- Artist: James King (sculptor)
- Year: 1979
- Type: Metal
- Dimensions: 384.048 cm × 365.76 cm (151.200 in × 144.00 in)
- Location: Washington, D.C., United States; 38°55′18.8″N 77°1′7.62″W﻿ / ﻿38.921889°N 77.0187833°W;
- Owner: Howard University

= Fortitude (King) =

Artwork by James King

Fortitude (also known as Lady Fortitude) is a public artwork by the American artist James King, located in Fortitude Plaza at Howard University in Washington, D.C., United States. Fortitude was originally surveyed as part of the Smithsonian's Save Outdoor Sculpture! survey in 1993.

==Description==
The sculpture depicts a figure of a woman cut from a thin piece of metal. She "wears" a sleeveless dress, high heels and has short, straight hair. She is walking; with her proper left arm swinging above her head and her proper right arm back behind her.

==Artist==
Born in Chicago, sculptor James King received education from the Art Institute of Chicago, the Goethe-Institut and the University of Vienna.

==Information==

The sculpture in its context, in 2010

The sculpture was unveiled on April 28, 1979, at 3:15 p.m. by members of Delta Sigma Theta, to honor the founders of the service sorority. The sculpture is described as symbolizing "the attributes of strength, courage, hope, wisdom, beauty and femininity as depicted by the 22 founders of Delta Sigma Theta". In 1986, the sorority gifted small versions of Fortitude to Winnie Mandela, Leah Tutu and Dorothy Boesak.
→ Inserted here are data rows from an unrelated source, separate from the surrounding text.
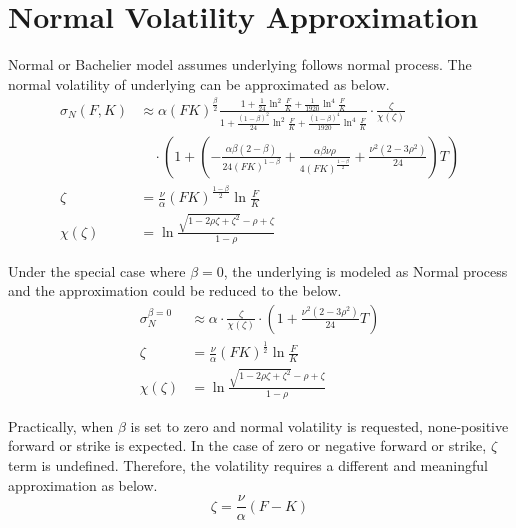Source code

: \documentclass{article}
\begin{document}
\section{Normal Volatility Approximation}

Normal or Bachelier model assumes underlying follows normal process.
The normal volatility of underlying can be approximated as below.
\begin{subequations}
    \begin{align}
        \sigma_N{(F, K)} &\approx \alpha {\left(F K\right)}^{\frac{\beta}{2}} \frac{1 + \frac{1}{24} \ln^2{\frac{F}{K}} + \frac{1}{1920} \ln^4{\frac{F}{K}}}{1 + \frac{\left(1 - \beta\right)^{2}}{24} \ln^2{\frac{F}{K}} + \frac{\left(1 - \beta\right)^{4}}{1920} \ln^4{\frac{F}{K}}} \cdot \frac{\zeta}{\chi \left(\zeta\right)}\nonumber \\
        & \quad \cdot \left(1 + \left(-\frac{\alpha \beta (2 - \beta)}{24 {\left(F K\right)}^{1 - \beta}} + \frac{\alpha \beta \nu \rho}{4 {\left(F K\right)}^{\frac{1 - \beta}{2}}} + \frac{\nu^2 \left(2 - 3 \rho^2\right)}{24}\right) T \right)\\
        \zeta &= \frac{\nu}{\alpha} {(F K)}^{\frac{1 - \beta}{2}} \ln{\frac{F}{K}} \\
        \chi(\zeta) &= \ln{\frac{\sqrt{1 - 2 \rho \zeta + {\zeta}^2} - \rho + \zeta}{1 - \rho}}
    \end{align}
\end{subequations}

Under the special case where $ \beta = 0 $, the underlying is modeled as Normal process and the approximation could be reduced to the below.
\begin{subequations}
    \begin{align}
        \sigma_N^{\beta=0} &\approx \alpha \cdot \frac{\zeta}{\chi(\zeta)} \cdot \left(1 + \frac{\nu^2 \left(2 - 3 \rho^2\right)}{24} T \right) \\
        \zeta &= \frac{\nu}{\alpha} (F K)^{\frac{1}{2}} \ln{\frac{F}{K}} \\
        \chi(\zeta) &= \ln{\frac{\sqrt{1 - 2 \rho \zeta + \zeta^2} - \rho + \zeta}{1 - \rho}}
    \end{align}
\end{subequations}

Practically, when $ \beta $ is set to zero and normal volatility is requested, none-positive forward or strike is expected.
In the case of zero or negative forward or strike, $ \zeta $ term is undefined.
Therefore, the volatility requires a different and meaningful approximation as below.
\begin{equation}
    \zeta = \frac{\nu}{\alpha} \left(F - K\right)
\end{equation}
\end{document}
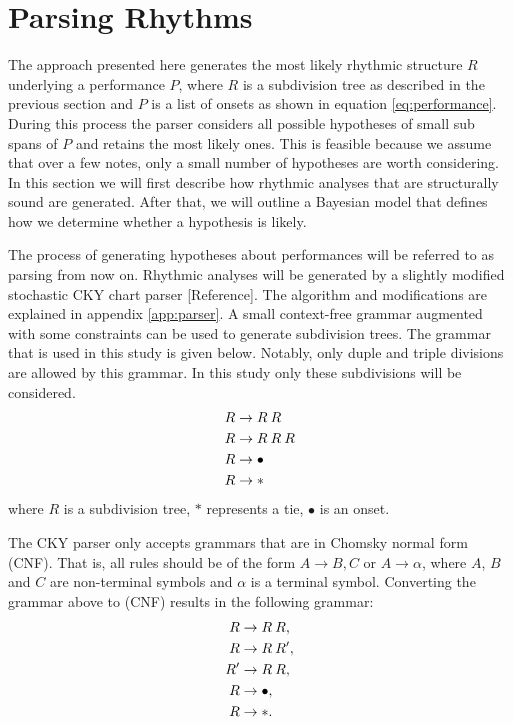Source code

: \section{Parsing Rhythms}

The approach presented here generates the most likely rhythmic structure $R$ underlying a performance $P$, where $R$ is a subdivision tree as described in the previous section and $P$ is a list of onsets as shown in equation \ref{eq:performance}. During this process the parser considers all possible hypotheses of small sub spans of $P$ and retains the most likely ones. This is feasible because we assume that over a few notes, only a small number of hypotheses are worth considering. In this section we will first describe how rhythmic analyses that are structurally sound are generated. After that, we will outline a Bayesian model that defines how we determine whether a hypothesis is likely.

The process of generating hypotheses about performances will be referred to as parsing from now on. Rhythmic analyses will be generated by a slightly modified stochastic CKY chart parser [Reference]. The algorithm and modifications are explained in appendix \ref{app:parser}. A small context-free grammar augmented with some constraints can be used to generate subdivision trees. The grammar that is used in this study is given below.  Notably, only duple and triple divisions are allowed by this grammar. In this study only these subdivisions will be considered.
\begin{align}
R &\rightarrow R\: R\\ \notag
R &\rightarrow R\: R\: R\\ \notag
R &\rightarrow \bullet\\ \notag
R &\rightarrow * \notag
\end{align}
where $R$ is a subdivision tree, $*$ represents a tie, $\bullet$ is an onset. 

The CKY parser only accepts grammars that are in Chomsky normal form (CNF). That is, all rules should be of the form $A \rightarrow B, C$ or $A \rightarrow \alpha$, where $A$, $B$ and $C$ are non-terminal symbols and $\alpha$ is a terminal symbol. Converting the grammar above to (CNF) results in the following grammar:
\begin{align}
\label{eq:grammar_cnf}
R &\rightarrow R\: R,\\ \notag
R &\rightarrow R\: R',\\ \notag
R' &\rightarrow R\: R,\\ \notag
R &\rightarrow \bullet,\\ \notag
R &\rightarrow *. \notag
\end{align}

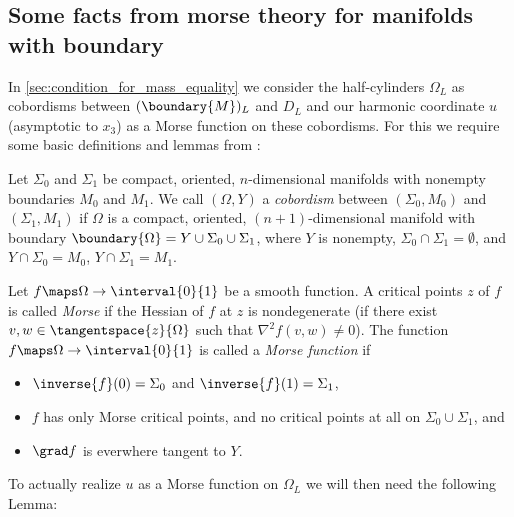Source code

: \documentclass[titlepage,numbers=noenddot,oneside,%
cleardoublepage=empty,paper=a4,fontsize=11pt,%
english,%
]{scrartcl}
\begin{document}
\subsection{Some facts from morse theory for manifolds with boundary}\label{sec:morse_theory}
In \cref{sec:condition_for_mass_equality} we consider the half-cylinders \( \Omega_L \) as cobordisms between \( (\boundary{M})_L \) and \( D_L \) and our harmonic coordinate \( u \) (asymptotic to \( x_3 \)) as a Morse function on these cobordisms. For this we require some basic definitions and lemmas from \cite{borodzikMorseTheoryManifolds2016}:
\begin{definition}\label{def:cobordism}
    Let \( \Sigma_0 \) and \( \Sigma_1 \) be compact, oriented, \( n \)-dimensional manifolds with nonempty boundaries \( M_0 \) and \( M_1 \). We call \( (\Omega,Y) \) a \emph{cobordism} between \( (\Sigma_0,M_0) \) and \( (\Sigma_1,M_1) \) if \( \Omega \) is a compact, oriented, \( (n+1) \)-dimensional manifold with boundary \( \boundary{\Omega}=Y\cup \Sigma_0\cup \Sigma_1 \), where \( Y \) is nonempty, \( \Sigma_0\cap \Sigma_1=\emptyset \), and \( Y\cap \Sigma_0=M_0 \), \( Y\cap \Sigma_1=M_1 \).
\end{definition}
\begin{definition}\label{def:morse_function}
    Let \( f\maps \Omega\to \interval{0}{1}   \) be a smooth function. A critical points \( z \) of \( f \) is called \emph{Morse} if the Hessian of \( f \) at \( z \) is nondegenerate (\ie if there exist \( v,w\in \tangentspace{z}{\Omega} \) such that \( \nabla^2 f(v,w)\neq 0 \)). The function \( f\maps \Omega\to \interval{0}{1} \) is called a \emph{Morse function} if 
    \begin{itemize}
        \item \( \inverse{f}(0)=\Sigma_0 \) and \( \inverse{f}(1)=\Sigma_1 \),
        \item \( f \) has only Morse critical points, and no critical points at all on \( \Sigma_0\cup \Sigma_1 \), and
        \item \( \grad f \) is everwhere tangent to \( Y \).
    \end{itemize}
\end{definition}
To actually realize \( u \) as a Morse function on \( \Omega_L \) we will then need the following Lemma:
\end{document}
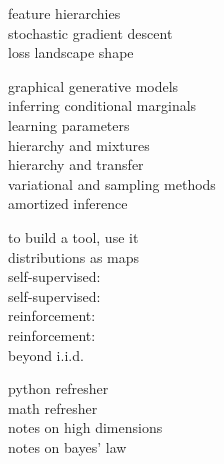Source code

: \documentclass[11pt, justified]{tufte-book}
\newcommand{\phdot}{\phantom{.}}
\theoremstyle{definition}
\begin{document}
{\begin{description}
\begin{description}
          \item[feature hierarchies] \phdot %
          \item[stochastic gradient descent] \phdot %
          \item[loss landscape shape] \phdot %
        \end{description}
      \item[structured inference] \phdot
        \begin{description}
          \item[graphical generative models] \phdot %
          \item[inferring conditional marginals] \phdot
          \item[learning parameters] \phdot %
          \item[hierarchy and mixtures] \phdot
          \item[hierarchy and transfer] \phdot
          \item[variational and sampling methods] \phdot %
          \item[amortized inference] \phdot %
        \end{description}
      \item[reductions to supervision] \phdot
        \begin{description}
          \item[to build a tool, use it] \phdot
          \item[distributions as maps] \phdot
          \item[self-supervised: ] \phdot
          \item[self-supervised: ] \phdot
          \item[reinforcement: ] \phdot
          \item[reinforcement: ] \phdot
          \item[beyond i.i.d.] \phdot
        \end{description}
      \item[appendices] \phdot 
        \begin{description}
          \item[python refresher] \phdot
          \item[math refresher] \phdot
          \item[notes on high dimensions] \phdot
          \item[notes on bayes' law] \phdot
        \end{description}
    \end{description}
  }
   
\end{document}
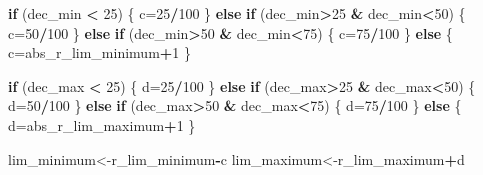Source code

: \documentclass[
]{book}
\newenvironment{Shaded}{\begin{snugshade}}{\end{snugshade}}
\newcommand{\ControlFlowTok}[1]{\textcolor[rgb]{0.13,0.29,0.53}{\textbf{#1}}}
\newcommand{\DecValTok}[1]{\textcolor[rgb]{0.00,0.00,0.81}{#1}}
\newcommand{\NormalTok}[1]{#1}
\newcommand{\OtherTok}[1]{\textcolor[rgb]{0.56,0.35,0.01}{#1}}
\newcommand{\SpecialCharTok}[1]{\textcolor[rgb]{0.81,0.36,0.00}{\textbf{#1}}}
\begin{document}
\begin{Shaded}
\begin{Highlighting}[]
  \ControlFlowTok{if}\NormalTok{ (dec\_min }\SpecialCharTok{\textless{}} \DecValTok{25}\NormalTok{) \{}
\NormalTok{    c}\OtherTok{=}\DecValTok{25}\SpecialCharTok{/}\DecValTok{100}
\NormalTok{  \} }\ControlFlowTok{else} \ControlFlowTok{if}\NormalTok{ (dec\_min}\SpecialCharTok{\textgreater{}}\DecValTok{25} \SpecialCharTok{\&}\NormalTok{ dec\_min}\SpecialCharTok{\textless{}}\DecValTok{50}\NormalTok{) \{}
\NormalTok{    c}\OtherTok{=}\DecValTok{50}\SpecialCharTok{/}\DecValTok{100}
\NormalTok{  \} }\ControlFlowTok{else} \ControlFlowTok{if}\NormalTok{ (dec\_min}\SpecialCharTok{\textgreater{}}\DecValTok{50} \SpecialCharTok{\&}\NormalTok{ dec\_min}\SpecialCharTok{\textless{}}\DecValTok{75}\NormalTok{) \{}
\NormalTok{    c}\OtherTok{=}\DecValTok{75}\SpecialCharTok{/}\DecValTok{100}
\NormalTok{  \} }\ControlFlowTok{else}\NormalTok{ \{}
\NormalTok{    c}\OtherTok{=}\NormalTok{abs\_r\_lim\_minimum}\SpecialCharTok{+}\DecValTok{1}
\NormalTok{  \}}
  
  \ControlFlowTok{if}\NormalTok{ (dec\_max }\SpecialCharTok{\textless{}} \DecValTok{25}\NormalTok{) \{}
\NormalTok{    d}\OtherTok{=}\DecValTok{25}\SpecialCharTok{/}\DecValTok{100}
\NormalTok{  \} }\ControlFlowTok{else} \ControlFlowTok{if}\NormalTok{ (dec\_max}\SpecialCharTok{\textgreater{}}\DecValTok{25} \SpecialCharTok{\&}\NormalTok{ dec\_max}\SpecialCharTok{\textless{}}\DecValTok{50}\NormalTok{) \{}
\NormalTok{    d}\OtherTok{=}\DecValTok{50}\SpecialCharTok{/}\DecValTok{100}
\NormalTok{  \} }\ControlFlowTok{else} \ControlFlowTok{if}\NormalTok{ (dec\_max}\SpecialCharTok{\textgreater{}}\DecValTok{50} \SpecialCharTok{\&}\NormalTok{ dec\_max}\SpecialCharTok{\textless{}}\DecValTok{75}\NormalTok{) \{}
\NormalTok{    d}\OtherTok{=}\DecValTok{75}\SpecialCharTok{/}\DecValTok{100}
\NormalTok{  \} }\ControlFlowTok{else}\NormalTok{ \{}
\NormalTok{    d}\OtherTok{=}\NormalTok{abs\_r\_lim\_maximum}\SpecialCharTok{+}\DecValTok{1}
\NormalTok{  \}}
  
\NormalTok{  lim\_minimum}\OtherTok{\textless{}{-}}\NormalTok{r\_lim\_minimum}\SpecialCharTok{{-}}\NormalTok{c}
\NormalTok{  lim\_maximum}\OtherTok{\textless{}{-}}\NormalTok{r\_lim\_maximum}\SpecialCharTok{+}\NormalTok{d}
  

\end{Highlighting}
\end{Shaded}
\end{document}
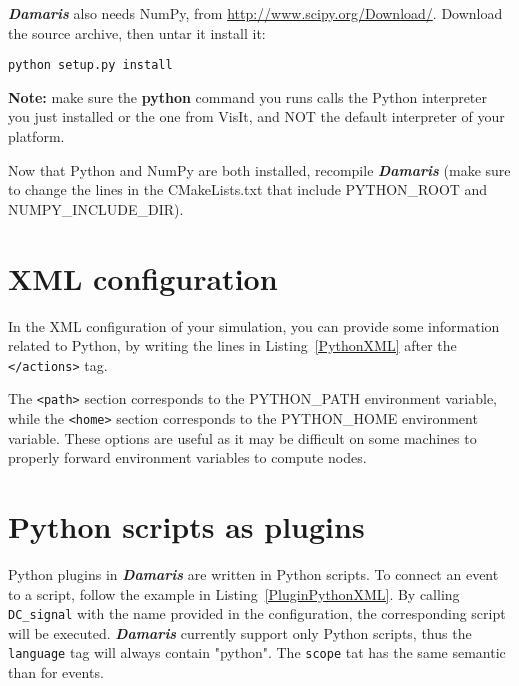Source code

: \documentclass[11pt]{report}
\newcommand{\Damaris}{\emph{\textbf{Damaris}}}
\newcommand{\function}[1]{\texttt{#1}}
\begin{document}
\Damaris{} also needs NumPy, from \url{http://www.scipy.org/Download/}. Download the source archive,
then untar it install it:

\begin{verbatim}
python setup.py install
\end{verbatim}
\textbf{Note:} make sure the \textbf{python} command you runs calls the Python interpreter you just installed
or the one from VisIt, and NOT the default interpreter of your platform.

Now that Python and NumPy are both installed, recompile \Damaris{} (make sure to change
the lines in the CMakeLists.txt that include PYTHON\_ROOT and NUMPY\_INCLUDE\_DIR).

\section{XML configuration}

In the XML configuration of your simulation, you can provide some information related to
Python, by writing the lines in Listing~\ref{PythonXML} after the \texttt{</actions>} tag.

\noindent\begin{minipage}{\textwidth}
\vspace{0.5cm}

\end{minipage}

The \texttt{<path>} section corresponds to the PYTHON\_PATH environment variable,
while the \texttt{<home>} section corresponds to the PYTHON\_HOME environment variable.
These options are useful as it may be difficult on some machines to properly forward environment
variables to compute nodes.

\section{Python scripts as plugins}

Python plugins in \Damaris{} are written in Python scripts. To connect an event to
a script, follow the example in Listing~\ref{PluginPythonXML}. By calling \function{DC\_signal}
with the name provided in the configuration, the corresponding script will be executed.
\Damaris{} currently support only Python scripts, thus the \texttt{language} tag will always contain
"python". The \texttt{scope} tat has the same semantic than for events.
\end{document}
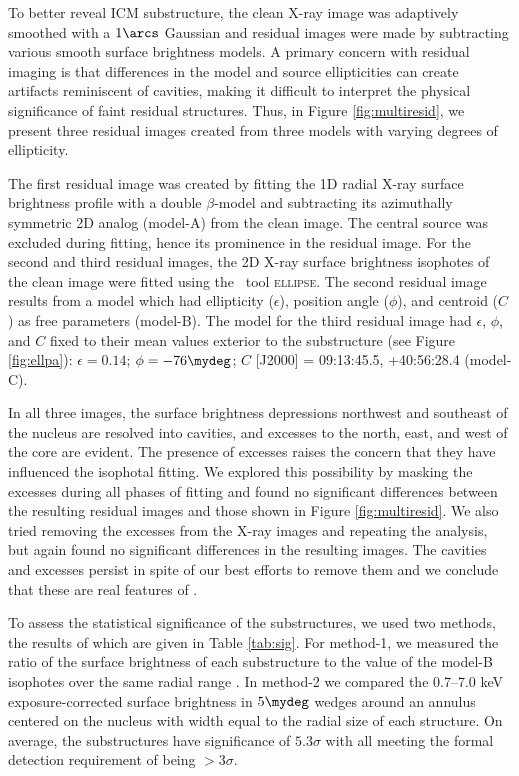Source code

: \documentclass[useAMS,usenatbib]{mn2e}
\begin{document}
To better reveal ICM substructure, the clean X-ray image was
adaptively smoothed with a $1\arcs$ Gaussian and residual images were
made by subtracting various smooth surface brightness models. A
primary concern with residual imaging is that differences in the model
and source ellipticities can create artifacts reminiscent of cavities,
making it difficult to interpret the physical significance of faint
residual structures. Thus, in Figure \ref{fig:multiresid}, we present
three residual images created from three models with varying degrees
of ellipticity.

The first residual image was created by fitting the 1D radial X-ray
surface brightness profile with a double $\beta$-model
\citep{betamodel} and subtracting its azimuthally symmetric 2D analog
(model-A) from the clean image. The central source was excluded during
fitting, hence its prominence in the residual image. For the second
and third residual images, the 2D X-ray surface brightness isophotes
of the clean image were fitted using the \iraf\ tool
\textsc{ellipse}. The second residual image results from a model which
had ellipticity ($\epsilon$), position angle ($\phi$), and centroid
($C$) as free parameters (model-B). The model for the third residual
image had $\epsilon$, $\phi$, and $C$ fixed to their mean values
exterior to the substructure (see Figure \ref{fig:ellpa}): $\epsilon =
0.14$; $\phi = -76\mydeg$; $C$ [J2000] = 09:13:45.5, +40:56:28.4
(model-C).

In all three images, the surface brightness depressions northwest and
southeast of the nucleus are resolved into cavities, and excesses to
the north, east, and west of the core are evident. The presence of
excesses raises the concern that they have influenced the isophotal
fitting. We explored this possibility by masking the excesses during
all phases of fitting and found no significant differences between the
resulting residual images and those shown in Figure
\ref{fig:multiresid}. We also tried removing the excesses from the
X-ray images and repeating the analysis, but again found no
significant differences in the resulting images. The cavities and
excesses persist in spite of our best efforts to remove them and we
conclude that these are real features of \irs.

To assess the statistical significance of the substructures, we used
two methods, the results of which are given in Table
\ref{tab:sig}. For method-1, we measured the ratio of the surface
brightness of each substructure to the value of the model-B isophotes
over the same radial range \citep[see][for a similar
  approach]{hydraa}. In method-2 we compared the 0.7--7.0 keV
exposure-corrected surface brightness in $5\mydeg$ wedges around an
annulus centered on the nucleus with width equal to the radial size of
each structure. On average, the substructures have significance of
$5.3\sigma$ with all meeting the formal detection requirement of being
$>3\sigma$.
\end{document}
On July 11, 2013, the sorority dedicated Fortitude Plaza, surrounding the sculpture, as a gift to Howard University. The Plaza was designed by four female architectural students at Howard University. The design was based on the original landscape work of David Williston, who designed the space in 1932.

==Condition==
This sculpture was surveyed in 1993 for its condition and was described, as "well maintained".